LOST GENERATION
World War I, originally called the Great War, resulted in more than nine
million deaths.
The Great War became a war of attrition due to the use of trench
warfare, in which both sides dug elaborate trenches where they could shelter
from the enemy's artillery fire. Such a charge usually would gain a side only a
small stretch of land, if any, and would result in many deaths. Chemical
attacks had not yet been banned; Wilfred Owen's poem 'Dulce et Decorum Est'
describes the experience of facing a gas attack.
In the aftermath of the war there arose a group of young persons known
as the "Lost Generation." The term was coined from something Gertrude
Stein witnessed the owner of a garage saying to his young employee, which
Hemingway later used as an epigraph to his novel The Sun Also Rises (1926):
"You are all a lost generation." This accusation referred to the lack
of purpose or drive resulting from the horrific disillusionment felt by those
who grew up and lived through the war, and were then in their twenties and
thirties. Having seen pointless death on such a huge scale, many lost faith in
traditional values like courage, patriotism, and masculinity. Some in turn
became aimless, reckless, and focused on material wealth, unable to believe in abstract
ideals.
The members of the Lost Generation
were born at the turn of the 20th century, when the world was changing at a
rapid pace.
With the competition for jobs and
ever-increasing class distinction, the members of the Lost Generation became independent
and self-sufficient, not looking to their elders for guidance.
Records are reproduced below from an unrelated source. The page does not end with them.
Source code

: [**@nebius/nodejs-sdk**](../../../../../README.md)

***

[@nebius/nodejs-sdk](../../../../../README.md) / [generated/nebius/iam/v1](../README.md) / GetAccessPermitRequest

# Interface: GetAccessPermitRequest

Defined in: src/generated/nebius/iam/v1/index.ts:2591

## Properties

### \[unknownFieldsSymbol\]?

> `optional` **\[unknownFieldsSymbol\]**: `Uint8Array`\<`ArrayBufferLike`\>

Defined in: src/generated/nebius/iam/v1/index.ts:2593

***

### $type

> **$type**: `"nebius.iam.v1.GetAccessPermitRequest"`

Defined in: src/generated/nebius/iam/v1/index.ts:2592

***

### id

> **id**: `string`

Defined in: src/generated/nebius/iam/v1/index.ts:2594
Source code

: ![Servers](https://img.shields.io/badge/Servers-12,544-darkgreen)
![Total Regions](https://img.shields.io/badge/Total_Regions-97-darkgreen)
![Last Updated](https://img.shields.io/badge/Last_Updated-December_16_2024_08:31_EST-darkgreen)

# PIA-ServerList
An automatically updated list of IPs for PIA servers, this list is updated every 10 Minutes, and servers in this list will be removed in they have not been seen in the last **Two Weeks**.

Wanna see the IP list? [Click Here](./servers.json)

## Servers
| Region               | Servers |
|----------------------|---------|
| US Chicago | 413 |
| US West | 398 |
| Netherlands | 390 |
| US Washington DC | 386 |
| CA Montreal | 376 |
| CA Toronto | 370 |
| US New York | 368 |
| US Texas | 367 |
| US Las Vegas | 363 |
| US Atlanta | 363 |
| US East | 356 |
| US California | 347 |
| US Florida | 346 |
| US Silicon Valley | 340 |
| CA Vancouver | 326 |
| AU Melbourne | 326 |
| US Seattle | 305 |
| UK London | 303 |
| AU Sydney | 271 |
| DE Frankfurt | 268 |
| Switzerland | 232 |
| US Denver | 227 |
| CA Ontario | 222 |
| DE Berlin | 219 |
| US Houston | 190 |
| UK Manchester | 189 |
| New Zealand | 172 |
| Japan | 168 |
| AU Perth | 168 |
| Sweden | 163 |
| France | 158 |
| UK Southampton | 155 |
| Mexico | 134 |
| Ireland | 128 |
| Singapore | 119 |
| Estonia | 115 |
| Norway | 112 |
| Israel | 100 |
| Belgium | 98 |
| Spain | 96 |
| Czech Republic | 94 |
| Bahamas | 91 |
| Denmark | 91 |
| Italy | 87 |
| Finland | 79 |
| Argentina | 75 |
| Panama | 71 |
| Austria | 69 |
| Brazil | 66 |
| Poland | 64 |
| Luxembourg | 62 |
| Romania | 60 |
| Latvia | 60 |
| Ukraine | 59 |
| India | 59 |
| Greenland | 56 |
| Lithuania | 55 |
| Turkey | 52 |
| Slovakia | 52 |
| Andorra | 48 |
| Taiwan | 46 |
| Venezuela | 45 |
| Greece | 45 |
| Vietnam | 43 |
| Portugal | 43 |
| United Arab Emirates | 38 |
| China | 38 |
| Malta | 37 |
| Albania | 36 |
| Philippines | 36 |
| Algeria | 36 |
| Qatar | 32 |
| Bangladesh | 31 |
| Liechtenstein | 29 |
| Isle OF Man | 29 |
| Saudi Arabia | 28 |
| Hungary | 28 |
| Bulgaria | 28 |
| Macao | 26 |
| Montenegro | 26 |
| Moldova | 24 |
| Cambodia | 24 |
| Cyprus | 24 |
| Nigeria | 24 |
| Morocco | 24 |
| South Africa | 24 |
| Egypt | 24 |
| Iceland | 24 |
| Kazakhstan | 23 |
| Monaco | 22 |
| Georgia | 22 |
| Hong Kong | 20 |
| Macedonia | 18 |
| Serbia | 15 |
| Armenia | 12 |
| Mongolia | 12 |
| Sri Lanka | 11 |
World War I had a tremendous influence on this
generation. It lasted many years, and by the time it had ended, millions of men
had been affected by the horrors of battle, losing a sense of the values their
parents had instilled in them. War had forced this generation to grow up
quickly, and for those who'd spent years in the trenches, war was all that they
really knew.
In fact, this generation became
skeptical of all authority, especially now that their parents were pushing for Prohibition. After the war, the Lost Generation
started exploring its own set of values, ones that clearly went against what
their elders had already established. Through its rebellion, the Lost
Generation came up with its own social mores that gave rise to the Roaring
'20s, with its gangsters, speakeasies and hedonism.
Members of the Lost Generation were
also nomadic.
In literature, the "Lost Generation" refers to a group of
writers and poets who were men and women of this period. All were American, but
several members emigrated to Europe. The most famous members were Gertrude
Stein, Ernest Hemingway, F. Scott Fitzgerald, and T. S. Eliot.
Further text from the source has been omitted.